── Dataset records

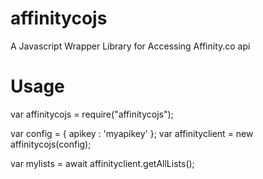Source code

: # affinitycojs
A Javascript Wrapper Library for Accessing Affinity.co api

# Usage
var affinitycojs = require("affinitycojs");

var config = { apikey : 'myapikey' };
var affinityclient = new affinitycojs(config);

var mylists = await affinityclient.getAllLists();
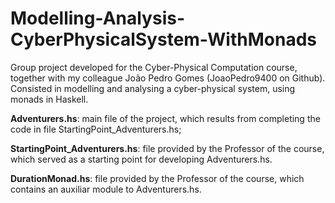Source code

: # Modelling-Analysis-CyberPhysicalSystem-WithMonads
Group project developed for the Cyber-Physical Computation course, together with my colleague João Pedro Gomes (JoaoPedro9400 on Github). Consisted in modelling and analysing a cyber-physical system, using monads in Haskell.

**Adventurers.hs**: main file of the project, which results from completing the code in file StartingPoint_Adventurers.hs;

**StartingPoint_Adventurers.hs**: file provided by the Professor of the course, which served as a starting point for developing Adventurers.hs.

**DurationMonad.hs**: file provided by the Professor of the course, which contains an auxiliar module to Adventurers.hs.
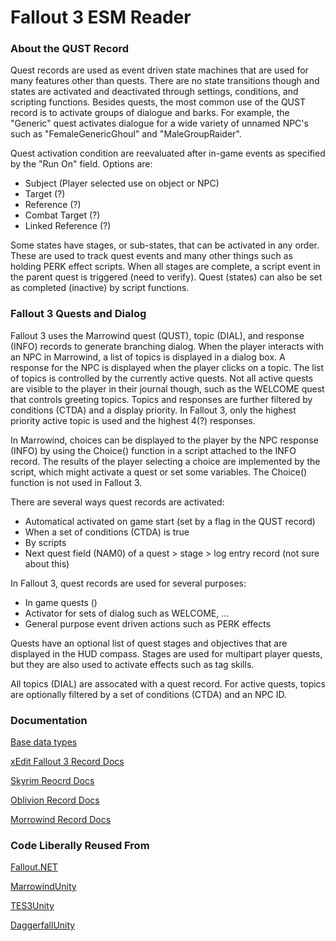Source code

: # Fallout 3 ESM Reader

### About the QUST Record

Quest records are used as event driven state machines that are used for many features other than quests. There are no state transitions though and states are activated and deactivated through settings, conditions, and scripting functions. Besides quests, the most common use of the QUST record is to activate groups of dialogue and barks. For example, the "Generic" quest activates dialogue for a wide variety of unnamed NPC's such as "FemaleGenericGhoul" and "MaleGroupRaider".

Quest activation condition are reevaluated after in-game events as specified by the "Run On" field. Options are:
- Subject (Player selected use on object or NPC)
- Target (?)
- Reference (?)
- Combat Target (?)
- Linked Reference (?)

Some states have stages, or sub-states, that can be activated in any order. These are used to track quest events and many other things such as holding PERK effect scripts. When all stages are complete, a script event in the parent quest is triggered (need to verify). Quest (states) can also be set as completed (inactive) by script functions.

### Fallout 3 Quests and Dialog

Fallout 3 uses the Marrowind quest (QUST), topic (DIAL), and response (INFO) records to generate branching dialog. When the player interacts with an NPC in Marrowind, a list of topics is displayed in a dialog box. A response for the NPC is displayed when the player clicks on a topic. The list of topics is controlled by the currently active quests. Not all active quests are visible to the player in their journal though, such as the WELCOME quest that controls greeting topics. Topics and responses are further filtered by conditions (CTDA) and a display priority. In Fallout 3, only the highest priority active topic is used and the highest 4(?) responses. 

In Marrowind, choices can be displayed to the player by the NPC response (INFO) by using the Choice() function in a script attached to the INFO record. The results of the player selecting a choice are implemented by the script, which might activate a quest or set some variables. The Choice() function is not used in Fallout 3.

There are several ways quest records are activated:

- Automatical activated on game start (set by a flag in the QUST record)
- When a set of conditions (CTDA) is true
- By scripts
- Next quest field (NAM0) of a quest > stage > log entry record (not sure about this)

In Fallout 3, quest records are used for several purposes:

- In game quests ()
- Activator for sets of dialog such as WELCOME, ...
- General purpose event driven actions such as PERK effects 

Quests have an optional list of quest stages and objectives that are displayed in the HUD compass. Stages are used for multipart player quests, but they are also used to activate effects such as tag skills.

All topics (DIAL) are assocated with a quest record. For active quests, topics are optionally filtered by a set of conditions (CTDA) and an NPC ID.

### Documentation

[Base data types](https://en.uesp.net/wiki/Skyrim_Mod:File_Format_Conventions)

[xEdit Fallout 3 Record Docs](https://tes5edit.github.io/fopdoc/Fallout3/Records.html)

[Skyrim Reocrd Docs](https://en.uesp.net/wiki/Skyrim_Mod:File_Format_Conventions)

[Oblivion Record Docs](https://en.uesp.net/wiki/Oblivion_Mod:Mod_File_Format)

[Morrowind Record Docs](https://en.uesp.net/wiki/Morrowind_Mod:Mod_File_Format)

### Code Liberally Reused From

[Fallout.NET](https://github.com/CaptainSaveACode/Fallout.NET)

[MarrowindUnity](https://github.com/arycama/MorrowindUnity)

[TES3Unity](https://github.com/demonixis/TES3Unity)

[DaggerfallUnity](https://github.com/Interkarma/daggerfall-unity)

────

* _Required action_: Looking at the data above, return every line from the one with "- Target (?)" down to the one with "Some states have", exactly and inclusively.

* _The answer_:
- Target (?)
- Reference (?)
- Combat Target (?)
- Linked Reference (?)

Some states have stages, or sub-states, that can be activated in any order. These are used to track quest events and many other things such as holding PERK effect scripts. When all stages are complete, a script event in the parent quest is triggered (need to verify). Quest (states) can also be set as completed (inactive) by script functions.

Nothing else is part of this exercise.